## [EXERCISE DETAILS]
From the records below, copy every line that contains the word "Zebur".

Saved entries
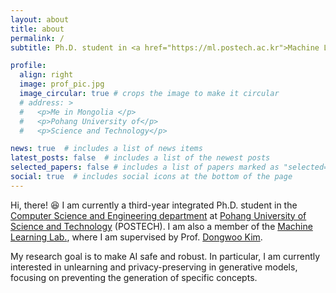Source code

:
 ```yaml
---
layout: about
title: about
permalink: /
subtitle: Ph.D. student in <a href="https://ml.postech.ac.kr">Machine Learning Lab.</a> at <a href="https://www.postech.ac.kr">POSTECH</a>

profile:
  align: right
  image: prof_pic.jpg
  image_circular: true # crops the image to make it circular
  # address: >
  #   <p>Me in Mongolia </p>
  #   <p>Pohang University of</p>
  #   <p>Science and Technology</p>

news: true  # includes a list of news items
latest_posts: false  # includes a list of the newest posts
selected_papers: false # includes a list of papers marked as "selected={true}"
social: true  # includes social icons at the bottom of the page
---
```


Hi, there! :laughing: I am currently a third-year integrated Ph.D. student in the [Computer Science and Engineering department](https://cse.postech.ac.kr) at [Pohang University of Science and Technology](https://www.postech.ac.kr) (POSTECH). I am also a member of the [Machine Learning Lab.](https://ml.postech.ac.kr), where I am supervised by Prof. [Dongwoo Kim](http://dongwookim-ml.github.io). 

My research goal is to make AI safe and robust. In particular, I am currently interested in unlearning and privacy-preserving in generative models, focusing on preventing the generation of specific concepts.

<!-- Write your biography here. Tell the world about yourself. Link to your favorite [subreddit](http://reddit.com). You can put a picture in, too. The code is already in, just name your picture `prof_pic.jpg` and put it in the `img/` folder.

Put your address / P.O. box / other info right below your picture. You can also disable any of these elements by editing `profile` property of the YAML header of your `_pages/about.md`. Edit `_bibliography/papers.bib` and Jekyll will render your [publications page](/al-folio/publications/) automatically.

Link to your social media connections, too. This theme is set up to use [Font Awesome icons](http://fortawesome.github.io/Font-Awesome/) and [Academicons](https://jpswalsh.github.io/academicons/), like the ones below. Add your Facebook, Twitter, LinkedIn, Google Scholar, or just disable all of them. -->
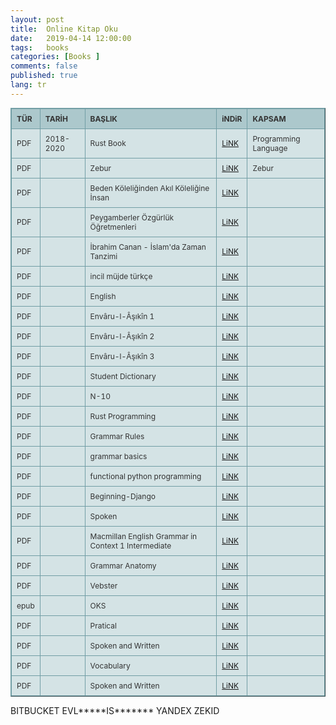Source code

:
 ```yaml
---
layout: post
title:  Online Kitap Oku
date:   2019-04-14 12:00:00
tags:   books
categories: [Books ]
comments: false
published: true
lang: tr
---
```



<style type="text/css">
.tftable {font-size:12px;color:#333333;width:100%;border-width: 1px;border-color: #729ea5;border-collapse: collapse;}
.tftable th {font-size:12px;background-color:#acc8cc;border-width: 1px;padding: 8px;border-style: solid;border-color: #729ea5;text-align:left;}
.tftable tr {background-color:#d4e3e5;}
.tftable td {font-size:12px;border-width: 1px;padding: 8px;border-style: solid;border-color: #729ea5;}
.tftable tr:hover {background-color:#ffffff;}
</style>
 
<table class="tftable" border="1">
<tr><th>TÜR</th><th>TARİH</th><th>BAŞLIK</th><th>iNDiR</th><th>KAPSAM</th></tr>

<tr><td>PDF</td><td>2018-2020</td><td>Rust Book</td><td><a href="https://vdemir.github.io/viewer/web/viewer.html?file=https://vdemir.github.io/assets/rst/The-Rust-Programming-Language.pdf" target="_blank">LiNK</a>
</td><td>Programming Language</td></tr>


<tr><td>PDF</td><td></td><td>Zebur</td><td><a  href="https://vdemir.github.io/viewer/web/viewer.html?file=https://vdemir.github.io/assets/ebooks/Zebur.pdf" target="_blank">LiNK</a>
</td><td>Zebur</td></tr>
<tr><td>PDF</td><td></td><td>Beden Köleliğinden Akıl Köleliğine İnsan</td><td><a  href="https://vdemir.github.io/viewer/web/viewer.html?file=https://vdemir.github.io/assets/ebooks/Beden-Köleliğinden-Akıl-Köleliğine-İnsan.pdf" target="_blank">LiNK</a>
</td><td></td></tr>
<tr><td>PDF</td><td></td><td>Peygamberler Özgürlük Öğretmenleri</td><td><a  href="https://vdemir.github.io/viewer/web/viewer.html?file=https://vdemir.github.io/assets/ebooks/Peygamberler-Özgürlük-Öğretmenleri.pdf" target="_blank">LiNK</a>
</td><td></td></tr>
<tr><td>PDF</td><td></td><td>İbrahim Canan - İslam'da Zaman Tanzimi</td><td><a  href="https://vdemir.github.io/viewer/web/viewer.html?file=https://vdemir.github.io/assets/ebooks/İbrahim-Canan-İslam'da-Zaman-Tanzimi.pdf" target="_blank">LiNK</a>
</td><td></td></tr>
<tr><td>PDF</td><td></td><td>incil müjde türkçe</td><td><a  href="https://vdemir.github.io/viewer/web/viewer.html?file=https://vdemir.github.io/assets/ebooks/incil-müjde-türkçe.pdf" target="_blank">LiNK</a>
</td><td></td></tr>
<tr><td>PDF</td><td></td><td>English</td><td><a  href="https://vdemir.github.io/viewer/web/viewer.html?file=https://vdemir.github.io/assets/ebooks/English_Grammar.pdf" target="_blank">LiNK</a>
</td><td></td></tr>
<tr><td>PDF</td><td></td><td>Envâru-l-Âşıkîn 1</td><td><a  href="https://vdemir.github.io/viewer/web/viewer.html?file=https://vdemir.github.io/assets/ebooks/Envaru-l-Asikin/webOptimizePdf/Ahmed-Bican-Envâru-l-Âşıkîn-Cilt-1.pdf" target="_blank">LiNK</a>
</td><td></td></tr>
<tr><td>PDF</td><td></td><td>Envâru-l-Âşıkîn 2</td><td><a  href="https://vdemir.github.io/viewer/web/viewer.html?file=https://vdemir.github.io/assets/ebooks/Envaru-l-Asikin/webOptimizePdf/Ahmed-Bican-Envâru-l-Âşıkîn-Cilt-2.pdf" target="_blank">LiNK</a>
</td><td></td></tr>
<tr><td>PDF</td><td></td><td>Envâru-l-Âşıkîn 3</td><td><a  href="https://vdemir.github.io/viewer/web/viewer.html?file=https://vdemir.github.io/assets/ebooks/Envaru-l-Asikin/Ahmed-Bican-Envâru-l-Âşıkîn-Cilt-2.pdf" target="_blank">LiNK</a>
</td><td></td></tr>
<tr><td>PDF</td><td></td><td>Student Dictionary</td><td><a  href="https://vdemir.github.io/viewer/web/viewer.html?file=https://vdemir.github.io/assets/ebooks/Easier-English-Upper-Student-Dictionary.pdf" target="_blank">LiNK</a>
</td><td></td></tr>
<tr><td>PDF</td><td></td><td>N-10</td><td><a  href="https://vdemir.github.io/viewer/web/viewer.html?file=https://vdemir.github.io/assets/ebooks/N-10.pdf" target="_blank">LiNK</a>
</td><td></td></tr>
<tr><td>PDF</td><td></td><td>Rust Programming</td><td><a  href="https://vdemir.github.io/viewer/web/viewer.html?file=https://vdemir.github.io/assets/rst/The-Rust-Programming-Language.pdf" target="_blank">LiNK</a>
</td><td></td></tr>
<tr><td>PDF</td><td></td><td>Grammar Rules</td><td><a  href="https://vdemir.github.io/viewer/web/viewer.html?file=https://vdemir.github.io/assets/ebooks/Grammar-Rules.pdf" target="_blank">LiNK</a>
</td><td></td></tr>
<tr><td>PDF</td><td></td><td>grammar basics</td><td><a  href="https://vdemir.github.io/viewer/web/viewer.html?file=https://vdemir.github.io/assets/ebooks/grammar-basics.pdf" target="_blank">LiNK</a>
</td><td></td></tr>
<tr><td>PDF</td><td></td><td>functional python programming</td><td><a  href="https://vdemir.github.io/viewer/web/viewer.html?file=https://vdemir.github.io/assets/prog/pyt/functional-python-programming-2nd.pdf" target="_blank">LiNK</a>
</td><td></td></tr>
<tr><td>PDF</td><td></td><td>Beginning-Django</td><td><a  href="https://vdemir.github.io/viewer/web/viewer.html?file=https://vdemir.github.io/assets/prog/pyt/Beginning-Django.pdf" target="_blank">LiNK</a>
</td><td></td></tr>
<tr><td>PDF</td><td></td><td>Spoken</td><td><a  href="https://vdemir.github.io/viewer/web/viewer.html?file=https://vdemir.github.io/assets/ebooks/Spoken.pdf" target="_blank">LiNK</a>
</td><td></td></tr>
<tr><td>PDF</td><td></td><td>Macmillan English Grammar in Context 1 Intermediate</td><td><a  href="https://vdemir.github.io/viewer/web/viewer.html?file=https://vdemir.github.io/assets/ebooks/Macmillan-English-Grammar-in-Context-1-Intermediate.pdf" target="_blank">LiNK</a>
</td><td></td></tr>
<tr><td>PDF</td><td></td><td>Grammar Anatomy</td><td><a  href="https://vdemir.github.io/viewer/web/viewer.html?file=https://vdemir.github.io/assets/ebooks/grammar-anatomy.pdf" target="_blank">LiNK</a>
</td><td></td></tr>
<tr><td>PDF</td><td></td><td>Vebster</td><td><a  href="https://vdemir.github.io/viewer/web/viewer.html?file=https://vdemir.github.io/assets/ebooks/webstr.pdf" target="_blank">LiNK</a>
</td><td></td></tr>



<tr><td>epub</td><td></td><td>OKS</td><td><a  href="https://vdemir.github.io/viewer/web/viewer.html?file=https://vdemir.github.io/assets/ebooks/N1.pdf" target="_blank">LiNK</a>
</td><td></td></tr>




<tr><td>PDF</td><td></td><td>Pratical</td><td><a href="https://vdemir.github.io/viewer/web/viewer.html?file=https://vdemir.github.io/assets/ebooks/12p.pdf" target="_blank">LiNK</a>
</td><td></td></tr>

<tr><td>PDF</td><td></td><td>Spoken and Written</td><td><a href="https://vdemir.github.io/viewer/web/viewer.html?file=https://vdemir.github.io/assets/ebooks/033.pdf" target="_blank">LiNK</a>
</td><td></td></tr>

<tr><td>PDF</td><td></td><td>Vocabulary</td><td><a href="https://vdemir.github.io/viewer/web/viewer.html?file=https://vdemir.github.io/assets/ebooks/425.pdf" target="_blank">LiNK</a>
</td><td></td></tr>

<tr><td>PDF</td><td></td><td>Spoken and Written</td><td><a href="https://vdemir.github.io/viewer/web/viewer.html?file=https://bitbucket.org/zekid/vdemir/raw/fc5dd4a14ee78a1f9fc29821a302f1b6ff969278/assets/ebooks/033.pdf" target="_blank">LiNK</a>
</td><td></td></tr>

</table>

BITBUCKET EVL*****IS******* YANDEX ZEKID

## [RESPONSE]
<tr><td>PDF</td><td></td><td>Zebur</td><td><a  href="https://vdemir.github.io/viewer/web/viewer.html?file=https://vdemir.github.io/assets/ebooks/Zebur.pdf" target="_blank">LiNK</a>
</td><td>Zebur</td></tr>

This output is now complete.